■ **How to complete this task**
Character for character, reproduce every entry below.

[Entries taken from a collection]

[Start of Attachment]

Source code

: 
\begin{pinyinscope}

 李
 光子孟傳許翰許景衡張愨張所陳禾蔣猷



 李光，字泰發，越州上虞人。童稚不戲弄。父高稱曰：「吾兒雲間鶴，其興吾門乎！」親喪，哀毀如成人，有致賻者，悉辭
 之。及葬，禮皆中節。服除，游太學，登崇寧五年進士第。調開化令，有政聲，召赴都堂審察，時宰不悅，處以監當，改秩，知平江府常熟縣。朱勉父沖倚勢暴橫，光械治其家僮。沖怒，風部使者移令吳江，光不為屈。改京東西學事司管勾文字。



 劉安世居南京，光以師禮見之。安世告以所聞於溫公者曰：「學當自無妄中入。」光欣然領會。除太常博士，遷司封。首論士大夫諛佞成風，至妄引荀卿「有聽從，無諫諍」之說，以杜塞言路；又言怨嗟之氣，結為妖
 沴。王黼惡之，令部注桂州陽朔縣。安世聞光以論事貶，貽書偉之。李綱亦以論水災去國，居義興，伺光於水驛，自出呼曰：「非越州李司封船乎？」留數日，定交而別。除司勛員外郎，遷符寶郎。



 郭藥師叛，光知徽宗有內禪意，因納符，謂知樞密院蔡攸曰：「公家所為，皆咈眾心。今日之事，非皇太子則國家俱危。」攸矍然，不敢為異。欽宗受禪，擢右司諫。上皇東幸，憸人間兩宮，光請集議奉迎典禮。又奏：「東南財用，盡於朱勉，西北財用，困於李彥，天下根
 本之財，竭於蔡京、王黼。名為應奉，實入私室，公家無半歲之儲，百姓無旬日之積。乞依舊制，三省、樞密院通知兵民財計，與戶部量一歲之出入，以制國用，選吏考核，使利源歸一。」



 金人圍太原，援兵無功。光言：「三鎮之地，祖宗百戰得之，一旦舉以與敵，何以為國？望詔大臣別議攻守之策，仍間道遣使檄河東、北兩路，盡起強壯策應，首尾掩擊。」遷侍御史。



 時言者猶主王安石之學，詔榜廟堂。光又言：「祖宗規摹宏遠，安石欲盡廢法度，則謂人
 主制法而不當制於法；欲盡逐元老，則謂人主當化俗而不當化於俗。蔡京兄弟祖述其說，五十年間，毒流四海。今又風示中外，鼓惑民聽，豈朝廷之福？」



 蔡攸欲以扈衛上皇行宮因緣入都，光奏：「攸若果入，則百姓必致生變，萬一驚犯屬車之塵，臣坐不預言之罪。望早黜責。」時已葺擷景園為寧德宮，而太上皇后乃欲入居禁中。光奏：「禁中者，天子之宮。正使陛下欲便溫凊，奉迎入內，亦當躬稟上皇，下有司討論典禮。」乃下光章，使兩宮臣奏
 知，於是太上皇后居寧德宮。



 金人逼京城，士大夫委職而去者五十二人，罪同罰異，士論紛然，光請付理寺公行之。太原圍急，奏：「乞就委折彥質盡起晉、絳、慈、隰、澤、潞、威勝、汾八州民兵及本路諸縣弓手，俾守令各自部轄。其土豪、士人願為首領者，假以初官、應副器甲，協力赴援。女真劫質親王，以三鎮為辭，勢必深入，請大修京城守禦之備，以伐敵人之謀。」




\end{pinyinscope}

[End of Attachment]

■ **The completed task**
Source code

: 
\begin{pinyinscope}

 李
 光子孟傳許翰許景衡張愨張所陳禾蔣猷



 李光，字泰發，越州上虞人。童稚不戲弄。父高稱曰：「吾兒雲間鶴，其興吾門乎！」親喪，哀毀如成人，有致賻者，悉辭
 之。及葬，禮皆中節。服除，游太學，登崇寧五年進士第。調開化令，有政聲，召赴都堂審察，時宰不悅，處以監當，改秩，知平江府常熟縣。朱勉父沖倚勢暴橫，光械治其家僮。沖怒，風部使者移令吳江，光不為屈。改京東西學事司管勾文字。



 劉安世居南京，光以師禮見之。安世告以所聞於溫公者曰：「學當自無妄中入。」光欣然領會。除太常博士，遷司封。首論士大夫諛佞成風，至妄引荀卿「有聽從，無諫諍」之說，以杜塞言路；又言怨嗟之氣，結為妖
 沴。王黼惡之，令部注桂州陽朔縣。安世聞光以論事貶，貽書偉之。李綱亦以論水災去國，居義興，伺光於水驛，自出呼曰：「非越州李司封船乎？」留數日，定交而別。除司勛員外郎，遷符寶郎。



 郭藥師叛，光知徽宗有內禪意，因納符，謂知樞密院蔡攸曰：「公家所為，皆咈眾心。今日之事，非皇太子則國家俱危。」攸矍然，不敢為異。欽宗受禪，擢右司諫。上皇東幸，憸人間兩宮，光請集議奉迎典禮。又奏：「東南財用，盡於朱勉，西北財用，困於李彥，天下根
 本之財，竭於蔡京、王黼。名為應奉，實入私室，公家無半歲之儲，百姓無旬日之積。乞依舊制，三省、樞密院通知兵民財計，與戶部量一歲之出入，以制國用，選吏考核，使利源歸一。」



 金人圍太原，援兵無功。光言：「三鎮之地，祖宗百戰得之，一旦舉以與敵，何以為國？望詔大臣別議攻守之策，仍間道遣使檄河東、北兩路，盡起強壯策應，首尾掩擊。」遷侍御史。



 時言者猶主王安石之學，詔榜廟堂。光又言：「祖宗規摹宏遠，安石欲盡廢法度，則謂人
 主制法而不當制於法；欲盡逐元老，則謂人主當化俗而不當化於俗。蔡京兄弟祖述其說，五十年間，毒流四海。今又風示中外，鼓惑民聽，豈朝廷之福？」



 蔡攸欲以扈衛上皇行宮因緣入都，光奏：「攸若果入，則百姓必致生變，萬一驚犯屬車之塵，臣坐不預言之罪。望早黜責。」時已葺擷景園為寧德宮，而太上皇后乃欲入居禁中。光奏：「禁中者，天子之宮。正使陛下欲便溫凊，奉迎入內，亦當躬稟上皇，下有司討論典禮。」乃下光章，使兩宮臣奏
 知，於是太上皇后居寧德宮。



 金人逼京城，士大夫委職而去者五十二人，罪同罰異，士論紛然，光請付理寺公行之。太原圍急，奏：「乞就委折彥質盡起晉、絳、慈、隰、澤、潞、威勝、汾八州民兵及本路諸縣弓手，俾守令各自部轄。其土豪、士人願為首領者，假以初官、應副器甲，協力赴援。女真劫質親王，以三鎮為辭，勢必深入，請大修京城守禦之備，以伐敵人之謀。」




\end{pinyinscope}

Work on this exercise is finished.